* [PROBLEM DESCRIPTION]
Return only those lines of the records below in which "This" appears.

* [Saved entries]
Content starts

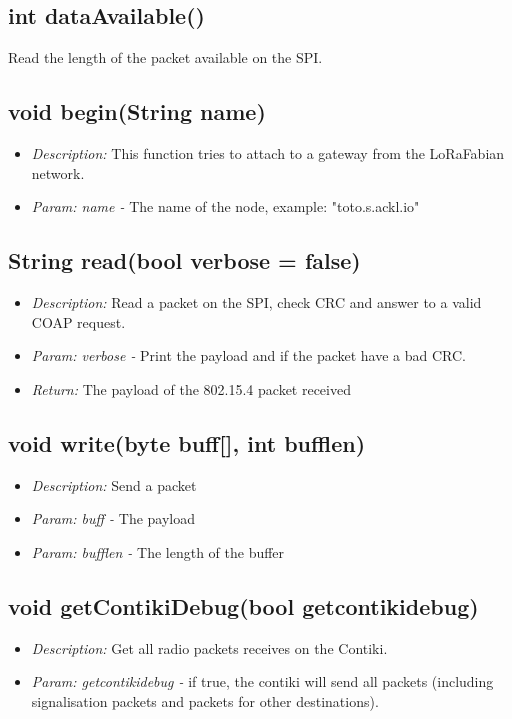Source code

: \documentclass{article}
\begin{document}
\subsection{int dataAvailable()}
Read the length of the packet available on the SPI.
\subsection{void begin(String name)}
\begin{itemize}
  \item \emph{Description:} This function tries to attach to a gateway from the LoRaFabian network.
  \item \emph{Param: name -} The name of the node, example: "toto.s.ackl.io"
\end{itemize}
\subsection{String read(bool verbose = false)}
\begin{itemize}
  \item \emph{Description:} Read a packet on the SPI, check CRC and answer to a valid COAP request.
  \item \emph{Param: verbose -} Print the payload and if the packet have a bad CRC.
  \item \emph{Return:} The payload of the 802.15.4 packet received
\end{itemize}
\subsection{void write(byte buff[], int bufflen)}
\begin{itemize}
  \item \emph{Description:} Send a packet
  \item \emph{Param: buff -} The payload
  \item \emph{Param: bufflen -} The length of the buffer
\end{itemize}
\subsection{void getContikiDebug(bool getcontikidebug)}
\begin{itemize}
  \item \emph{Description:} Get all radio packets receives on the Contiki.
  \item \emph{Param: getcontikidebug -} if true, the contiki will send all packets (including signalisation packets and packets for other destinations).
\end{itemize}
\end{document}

Content ends
Content starts

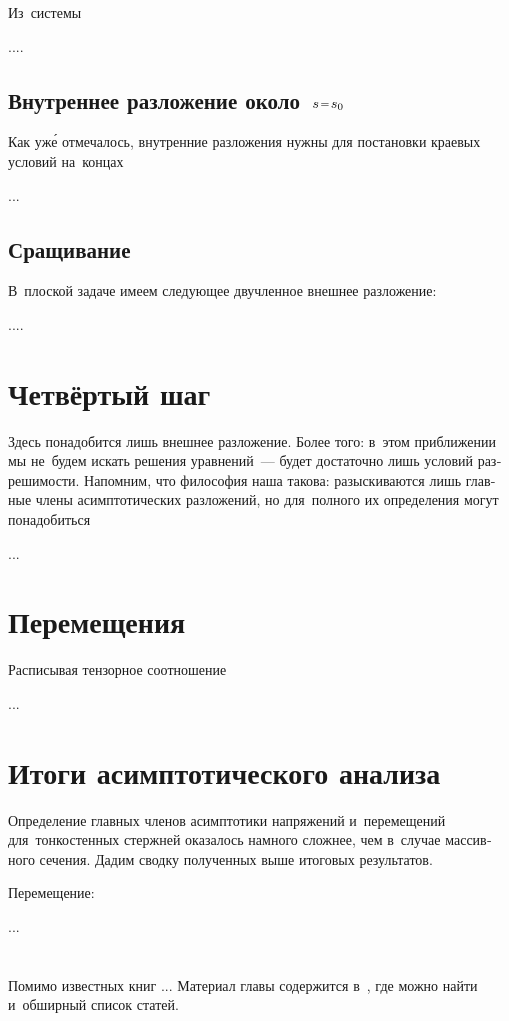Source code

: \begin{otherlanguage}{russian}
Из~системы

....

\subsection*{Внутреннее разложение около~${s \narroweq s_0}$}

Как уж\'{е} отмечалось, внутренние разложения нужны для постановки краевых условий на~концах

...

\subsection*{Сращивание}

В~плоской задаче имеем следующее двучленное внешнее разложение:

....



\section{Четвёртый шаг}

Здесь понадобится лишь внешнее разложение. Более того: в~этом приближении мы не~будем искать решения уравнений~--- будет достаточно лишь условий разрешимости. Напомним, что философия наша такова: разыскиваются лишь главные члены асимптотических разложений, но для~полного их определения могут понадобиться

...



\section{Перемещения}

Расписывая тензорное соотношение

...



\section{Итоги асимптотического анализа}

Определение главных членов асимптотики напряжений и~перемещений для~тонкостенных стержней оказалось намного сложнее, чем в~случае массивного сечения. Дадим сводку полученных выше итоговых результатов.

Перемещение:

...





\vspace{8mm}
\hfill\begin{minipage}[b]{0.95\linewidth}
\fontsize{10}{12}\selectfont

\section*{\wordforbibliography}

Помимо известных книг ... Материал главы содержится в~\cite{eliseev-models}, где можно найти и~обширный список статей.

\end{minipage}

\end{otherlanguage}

Content ends
Content starts

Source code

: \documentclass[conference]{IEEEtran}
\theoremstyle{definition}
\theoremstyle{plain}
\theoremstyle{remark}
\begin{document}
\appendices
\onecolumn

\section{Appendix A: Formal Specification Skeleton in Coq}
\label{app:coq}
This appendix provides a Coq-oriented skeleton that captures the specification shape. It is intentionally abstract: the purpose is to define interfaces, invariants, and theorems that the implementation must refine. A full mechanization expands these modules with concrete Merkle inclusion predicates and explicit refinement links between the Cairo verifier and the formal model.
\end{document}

Content ends

* [YOUR RESPONSE]
  \item \emph{Description:} This function tries to attach to a gateway from the LoRaFabian network.
This appendix provides a Coq-oriented skeleton that captures the specification shape. It is intentionally abstract: the purpose is to define interfaces, invariants, and theorems that the implementation must refine. A full mechanization expands these modules with concrete Merkle inclusion predicates and explicit refinement links between the Cairo verifier and the formal model.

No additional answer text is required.